▸ What is expected
Check each line of the listing below for the string "details", and copy the ones that have it.

▸ Exercise inputs

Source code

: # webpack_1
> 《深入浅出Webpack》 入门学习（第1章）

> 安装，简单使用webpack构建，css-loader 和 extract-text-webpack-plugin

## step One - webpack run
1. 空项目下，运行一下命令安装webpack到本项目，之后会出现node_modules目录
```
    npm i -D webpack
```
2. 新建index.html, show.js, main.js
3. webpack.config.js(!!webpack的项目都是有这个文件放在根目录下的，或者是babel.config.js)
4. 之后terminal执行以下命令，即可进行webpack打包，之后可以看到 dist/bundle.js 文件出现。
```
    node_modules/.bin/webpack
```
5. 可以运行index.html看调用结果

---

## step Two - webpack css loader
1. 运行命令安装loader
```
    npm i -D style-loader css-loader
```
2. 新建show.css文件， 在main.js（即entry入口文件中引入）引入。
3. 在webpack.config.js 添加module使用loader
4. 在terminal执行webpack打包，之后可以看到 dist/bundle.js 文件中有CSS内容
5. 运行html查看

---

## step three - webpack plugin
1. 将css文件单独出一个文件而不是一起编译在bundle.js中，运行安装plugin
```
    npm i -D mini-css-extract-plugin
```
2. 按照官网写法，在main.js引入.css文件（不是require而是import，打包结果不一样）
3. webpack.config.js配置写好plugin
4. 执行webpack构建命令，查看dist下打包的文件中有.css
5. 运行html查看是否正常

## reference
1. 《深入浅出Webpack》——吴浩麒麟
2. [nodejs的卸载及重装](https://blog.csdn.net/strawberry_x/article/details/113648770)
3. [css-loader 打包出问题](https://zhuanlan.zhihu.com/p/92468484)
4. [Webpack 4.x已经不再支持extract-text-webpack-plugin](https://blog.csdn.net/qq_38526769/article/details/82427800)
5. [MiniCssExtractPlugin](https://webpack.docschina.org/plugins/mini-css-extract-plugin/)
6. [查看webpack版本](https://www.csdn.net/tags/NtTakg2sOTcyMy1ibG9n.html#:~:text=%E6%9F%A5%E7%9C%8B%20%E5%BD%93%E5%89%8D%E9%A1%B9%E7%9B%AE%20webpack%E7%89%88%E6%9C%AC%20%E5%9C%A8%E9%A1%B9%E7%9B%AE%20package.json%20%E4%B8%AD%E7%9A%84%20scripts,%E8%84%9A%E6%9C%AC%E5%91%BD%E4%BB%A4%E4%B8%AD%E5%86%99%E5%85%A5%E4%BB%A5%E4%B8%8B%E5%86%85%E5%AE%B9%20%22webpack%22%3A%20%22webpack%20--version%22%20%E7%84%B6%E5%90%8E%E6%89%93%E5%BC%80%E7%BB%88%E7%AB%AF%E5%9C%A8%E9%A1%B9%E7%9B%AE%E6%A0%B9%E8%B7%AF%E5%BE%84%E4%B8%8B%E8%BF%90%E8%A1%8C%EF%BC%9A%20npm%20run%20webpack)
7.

▸ Solution below
2. [nodejs的卸载及重装](https://blog.csdn.net/strawberry_x/article/details/113648770)
4. [Webpack 4.x已经不再支持extract-text-webpack-plugin](https://blog.csdn.net/qq_38526769/article/details/82427800)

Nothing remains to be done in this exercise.